■ WHAT THE TASK ASKS
Go through the records below and show every line with the string "simple".

[Saved entries]
--------------------------------

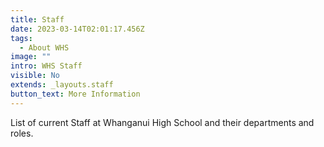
 ```yaml
---
title: Staff
date: 2023-03-14T02:01:17.456Z
tags:
  - About WHS
image: ""
intro: WHS Staff
visible: No
extends: _layouts.staff
button_text: More Information
---
```


List of current Staff at Whanganui High School and their departments and roles.
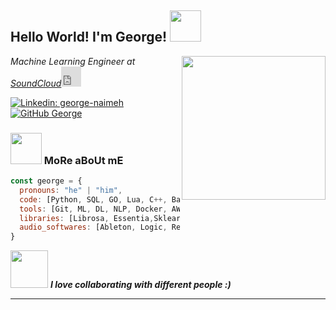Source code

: <h2> Hello World! I'm George! <img src="https://media.giphy.com/media/Kb4IU8uT1khuUkx8m3/giphy.gif" width="50"></h2>
<img align='right' src="https://media.giphy.com/media/EKycC1FdSo0Ks/giphy.gif" width="230">
<p><em>Machine Learning Engineer at <a href="http://soundcloud.com/">SoundCloud</a><iframe allowtransparency="true" scrolling="no" frameborder="no" src="https://w.soundcloud.com/icon/?url=http%3A%2F%2Fsoundcloud.com%2Flineorcircle&color=orange_transparent&size=32" style="width: 32px; height: 32px;"></iframe>
</em></p>


[![Linkedin: george-naimeh](https://img.shields.io/badge/-georgenaimeh-blue?style=flat-square&logo=Linkedin&logoColor=white&link=https://www.linkedin.com/in/george-naimeh/)](https://www.linkedin.com/in/george-naimeh/)
[![GitHub George](https://img.shields.io/github/followers/george?label=follow&style=social)](https://github.com/gnai)


### <img src="https://media.giphy.com/media/VgCDAzcKvsR6OM0uWg/giphy.gif" width="50"> MoRe aBoUt mE 

```javascript
const george = {
  pronouns: "he" | "him",
  code: [Python, SQL, GO, Lua, C++, Bash],
  tools: [Git, ML, DL, NLP, Docker, AWS, GCP],
  libraries: [Librosa, Essentia,Sklearn, Tensorflow, Pytorch, Pandas, Music21]
  audio_softwares: [Ableton, Logic, Reaper, Kontakt, Max, Pd]  
}
```

<img src="https://media.giphy.com/media/LnQjpWaON8nhr21vNW/giphy.gif" width="60"> <em><b>I love collaborating with different people :)</em>

---
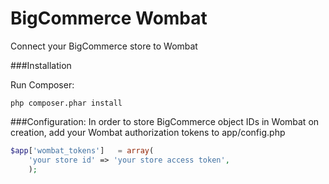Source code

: # BigCommerce Wombat



Connect your BigCommerce store to Wombat

###Installation

Run Composer:
```shell
php composer.phar install
```

###Configuration:
In order to store BigCommerce object IDs in Wombat on creation, add your Wombat authorization tokens to app/config.php
```php
$app['wombat_tokens'] 	= array(
	'your store id' => 'your store access token',
	);
```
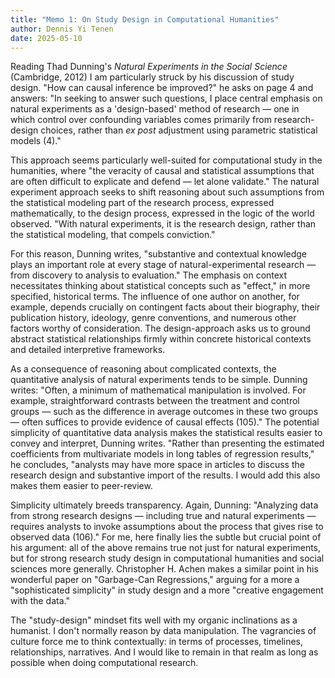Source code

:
 ```yaml
---
title: "Memo 1: On Study Design in Computational Humanities"
author: Dennis Yi Tenen
date: 2025-05-10
---
```


Reading Thad Dunning's *Natural Experiments in the Social Science* (Cambridge, 2012) I am
particularly struck by his discussion of study design. "How can causal inference be improved?"
he asks on page 4 and answers: "In seeking to answer such questions, I place central emphasis
on natural experiments as a 'design-based' method of research — one in which control over
confounding variables comes primarily from research-design choices, rather than *ex post*
adjustment using parametric statistical models (4)."

This approach seems particularly well-suited for computational study in the humanities, where
"the veracity of causal and statistical assumptions that are often difficult to explicate
and defend — let alone validate." The natural experiment approach seeks to shift reasoning
about such assumptions from the statistical modeling part of the research process, expressed
mathematically, to the design process, expressed in the logic of the world observed. "With
natural experiments, it is the research design, rather than the statistical modeling, that
compels conviction."

For this reason, Dunning writes, "substantive and contextual knowledge plays an important role
at every stage of natural-experimental research — from discovery to analysis to evaluation."
The emphasis on context necessitates thinking about statistical concepts such as "effect," in
more specified, historical terms. The influence of one author on another, for example, depends
crucially on contingent facts about their biography, their publication history, ideology, genre
conventions, and numerous other factors worthy of consideration. The design-approach asks us
to ground abstract statistical relationships firmly within concrete historical contexts and
detailed interpretive frameworks.

As a consequence of reasoning about complicated contexts, the quantitative analysis of natural
experiments tends to be simple. Dunning writes: "Often, a minimum of mathematical manipulation
is involved. For example, straightforward contrasts between the treatment and control groups
— such as the difference in average outcomes in these two groups — often suffices to provide
evidence of causal effects (105)." The potential simplicity of quantitative data analysis makes
the statistical results easier to convey and interpret, Dunning writes. "Rather than presenting
the estimated coefficients from multivariate models in long tables of regression results,"
he concludes, "analysts may have more space in articles to discuss the research design and
substantive import of the results. I would add this also makes them easier to peer-review.

Simplicity ultimately breeds transparency. Again, Dunning: "Analyzing data from strong research
designs — including true and natural experiments — requires analysts to invoke assumptions
about the process that gives rise to observed data (106)." For me, here finally lies the
subtle but crucial point of his argument: all of the above remains true not just for natural
experiments, but for strong research study design in computational humanities and social
sciences more generally. Christopher H. Achen makes a similar point in his wonderful paper on
"Garbage-Can Regressions," arguing for a more a "sophisticated simplicity" in study design and
a more "creative engagement with the data."

The "study-design" mindset fits well with my organic inclinations as a humanist. I don't
normally reason by data manipulation. The vagrancies of culture force me to think contextually:
in terms of processes, timelines, relationships, narratives. And I would like to remain in that
realm as long as possible when doing computational research.
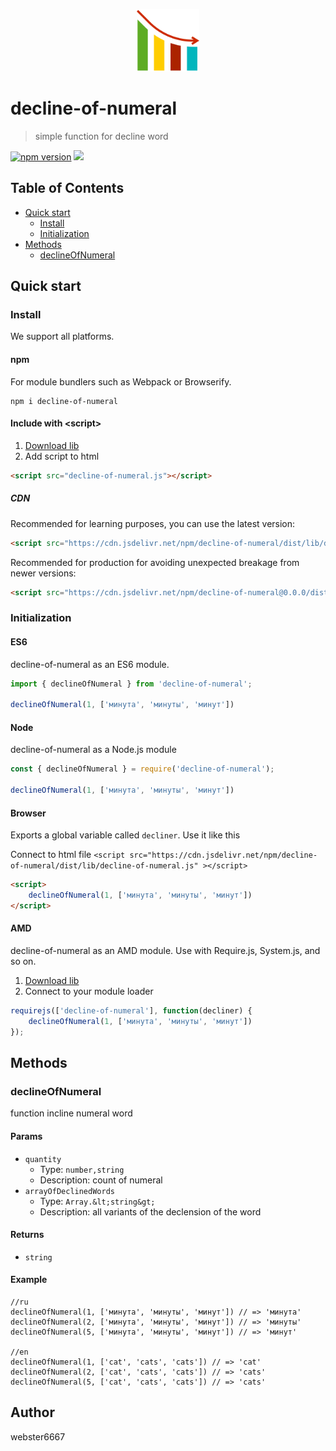 <p align="center" style="text-align:center">
    <img src="./illustration.svg" alt="illustration" width="100"/>
</p>

# decline-of-numeral

> simple function for decline word

[![npm version](https://badge.fury.io/js/decline-of-numeral.svg)](https://www.npmjs.com/package/decline-of-numeral)
[![](https://data.jsdelivr.com/v1/package/npm/decline-of-numeral/badge)](https://www.jsdelivr.com/package/npm/decline-of-numeral)


## Table of Contents

- [Quick start](#quick-start)
  - [Install](#install)
  - [Initialization](#initialization)
- [Methods](#methods)
  - [declineOfNumeral](#declineOfNumeral)

## Quick start

### Install

We support all platforms.

#### npm

For module bundlers such as Webpack or Browserify.

```shell
npm i decline-of-numeral
```

#### Include with &lt;script&gt;

1. <a href="https://cdn.jsdelivr.net/npm/decline-of-numeral/dist/lib/decline-of-numeral.js" target="_blank">Download lib</a>
2. Add script to html

```html
<script src="decline-of-numeral.js"></script>
```

##### CDN

Recommended for learning purposes, you can use the latest version:

```html
<script src="https://cdn.jsdelivr.net/npm/decline-of-numeral/dist/lib/decline-of-numeral.js"></script>
```

Recommended for production for avoiding unexpected breakage from newer versions:

```html
<script src="https://cdn.jsdelivr.net/npm/decline-of-numeral@0.0.0/dist/lib/decline-of-numeral.js"></script>
```

### Initialization

#### ES6

decline-of-numeral as an ES6 module.

```js
import { declineOfNumeral } from 'decline-of-numeral';

declineOfNumeral(1, ['минута', 'минуты', 'минут'])

```

#### Node

decline-of-numeral as a Node.js module

```js
const { declineOfNumeral } = require('decline-of-numeral');

declineOfNumeral(1, ['минута', 'минуты', 'минут'])

```

#### Browser

Exports a global variable called `decliner`. Use it like this

Connect to html file ```<script src="https://cdn.jsdelivr.net/npm/decline-of-numeral/dist/lib/decline-of-numeral.js" ></script>```

```html
<script>
    declineOfNumeral(1, ['минута', 'минуты', 'минут'])
</script>
```

#### AMD

decline-of-numeral as an AMD module. Use with Require.js, System.js, and so on.

1. <a href="https://cdn.jsdelivr.net/npm/decline-of-numeral/dist/lib/decline-of-numeral.js" target="_blank">Download lib</a>
2. Connect to your module loader

```js
requirejs(['decline-of-numeral'], function(decliner) {
    declineOfNumeral(1, ['минута', 'минуты', 'минут'])
});
```

## Methods

### declineOfNumeral

function incline numeral word


#### Params
- `quantity`
  - Type: `number,string`
  - Description: count of numeral
- `arrayOfDeclinedWords`
  - Type: `Array.&lt;string&gt;`
  - Description: all variants of the declension of the word

#### Returns
- `string`

#### Example
```JS
//ru
declineOfNumeral(1, ['минута', 'минуты', 'минут']) // => 'минута'
declineOfNumeral(2, ['минута', 'минуты', 'минут']) // => 'минуты'
declineOfNumeral(5, ['минута', 'минуты', 'минут']) // => 'минут'

//en
declineOfNumeral(1, ['cat', 'cats', 'cats']) // => 'cat'
declineOfNumeral(2, ['cat', 'cats', 'cats']) // => 'cats'
declineOfNumeral(5, ['cat', 'cats', 'cats']) // => 'cats'
```



## Author

webster6667
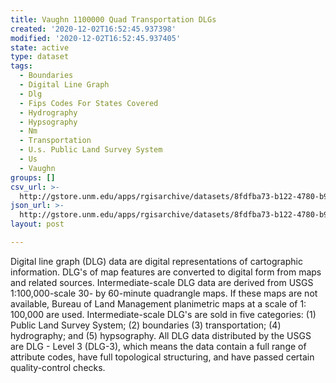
 ```yaml
---
title: Vaughn 1100000 Quad Transportation DLGs
created: '2020-12-02T16:52:45.937398'
modified: '2020-12-02T16:52:45.937405'
state: active
type: dataset
tags:
  - Boundaries
  - Digital Line Graph
  - Dlg
  - Fips Codes For States Covered
  - Hydrography
  - Hypsography
  - Nm
  - Transportation
  - U.s. Public Land Survey System
  - Us
  - Vaughn
groups: []
csv_url: >-
  http://gstore.unm.edu/apps/rgisarchive/datasets/8fdfba73-b122-4780-b92d-4f8d7941246c/tvaughnshp.derived.csv
json_url: >-
  http://gstore.unm.edu/apps/rgisarchive/datasets/8fdfba73-b122-4780-b92d-4f8d7941246c/tvaughnshp.derived.json
layout: post

---
```


Digital line graph (DLG) data are digital representations of
cartographic information. DLG's of map features are
converted to digital form from maps and related sources.
Intermediate-scale DLG data are derived from USGS
1:100,000-scale 30- by 60-minute quadrangle maps. If these
maps are not available, Bureau of Land Management
planimetric maps at a scale of 1: 100,000 are used.
Intermediate-scale DLG's are sold in five categories: (1)
Public Land Survey System; (2) boundaries (3)
transportation; (4) hydrography; and (5) hypsography. All
DLG data distributed by the USGS are DLG - Level 3 (DLG-3),
which means the data contain a full range of attribute
codes, have full topological structuring, and have passed
certain quality-control checks.

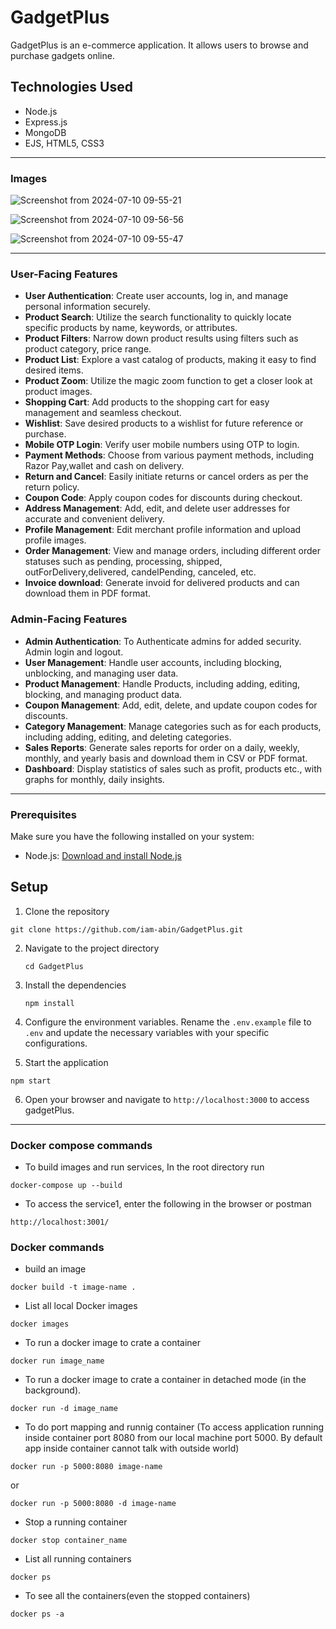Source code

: # GadgetPlus
GadgetPlus is an e-commerce application. It allows users to browse and purchase gadgets online.

## Technologies Used

- Node.js
- Express.js
- MongoDB
- EJS, HTML5, CSS3

---
### Images
![Screenshot from 2024-07-10 09-55-21](https://github.com/iam-abin/GadgetPlus/assets/112235416/234725d1-a5ad-4345-81c0-68b22a1f9bd0)

![Screenshot from 2024-07-10 09-56-56](https://github.com/iam-abin/GadgetPlus/assets/112235416/84af0178-a1fa-49a8-9c42-b76c688971be)

![Screenshot from 2024-07-10 09-55-47](https://github.com/iam-abin/GadgetPlus/assets/112235416/35918b51-d529-4499-a6e4-f957fe486e20)


---

### User-Facing Features

- **User Authentication**: Create user accounts, log in, and manage personal information securely.
- **Product Search**: Utilize the search functionality to quickly locate specific products by name, keywords, or attributes.
- **Product Filters**: Narrow down product results using filters such as product category, price range.
- **Product List**: Explore a vast catalog of products, making it easy to find desired items.
- **Product Zoom**: Utilize the magic zoom function to get a closer look at product images.
- **Shopping Cart**: Add products to the shopping cart for easy management and seamless checkout.
- **Wishlist**: Save desired products to a wishlist for future reference or purchase.
- **Mobile OTP Login**: Verify user mobile numbers using OTP to login.
- **Payment Methods**: Choose from various payment methods, including Razor Pay,wallet and cash on delivery.
- **Return and Cancel**: Easily initiate returns or cancel orders as per the return policy.
- **Coupon Code**: Apply coupon codes for discounts during checkout.
- **Address Management**: Add, edit, and delete user addresses for accurate and convenient delivery.
- **Profile Management**: Edit merchant profile information and upload profile images.
- **Order Management**: View and manage orders, including different order statuses such as pending, processing, shipped, outForDelivery,delivered, candelPending, canceled, etc.
- **Invoice download**: Generate invoid for delivered products and can download them in PDF format.


### Admin-Facing Features

- **Admin Authentication**: To Authenticate admins for added security. Admin login and logout.
- **User Management**: Handle user accounts, including blocking, unblocking, and managing user data.
- **Product Management**: Handle Products, including adding, editing, blocking, and managing product data.
- **Coupon Management**: Add, edit, delete, and update coupon codes for discounts.
- **Category Management**: Manage categories such as for each products, including adding, editing, and deleting categories.
- **Sales Reports**: Generate sales reports for order on a daily, weekly, monthly, and yearly basis and download them in CSV or PDF format.
- **Dashboard**: Display statistics of sales such as profit, products etc., with graphs for monthly, daily insights.

---


### Prerequisites

Make sure you have the following installed on your system:

-   Node.js: [Download and install Node.js](https://nodejs.org/)

## Setup

1. Clone the repository

```
git clone https://github.com/iam-abin/GadgetPlus.git
```

2. Navigate to the project directory

    ```
    cd GadgetPlus
    ```

3. Install the dependencies

   ```
   npm install 
   ```

4. Configure the environment variables. Rename the `.env.example` file to `.env` and update the necessary variables with your specific configurations.

5. Start the application

```
npm start
```

6. Open your browser and navigate to `http://localhost:3000` to access gadgetPlus.

---

### Docker compose commands

- To build images and run services,
In the root directory run 

```
docker-compose up --build
```

- To access the service1, enter the following in the browser or postman

```
http://localhost:3001/
```

### Docker commands

- build an image

```
docker build -t image-name .
```

- List all local Docker images
```
docker images
```

- To run a docker image to crate a container
```
docker run image_name
```

- To run a docker image to crate a container in  detached mode (in the background).
```
docker run -d image_name
```

- To do port mapping and runnig container (To access application running inside container port 8080 from 
 our local machine port 5000. By default app inside container cannot talk with outside world)

```
docker run -p 5000:8080 image-name
```
or
```
docker run -p 5000:8080 -d image-name
```

-  Stop a running container
```
docker stop container_name
```

- List all running containers
```
docker ps
```
- To see all the containers(even the stopped containers)
```
docker ps -a
```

--------------------------------

■ RESPONSE TO THIS TASK
experiments tends to be simple. Dunning writes: "Often, a minimum of mathematical manipulation
> simple function for decline word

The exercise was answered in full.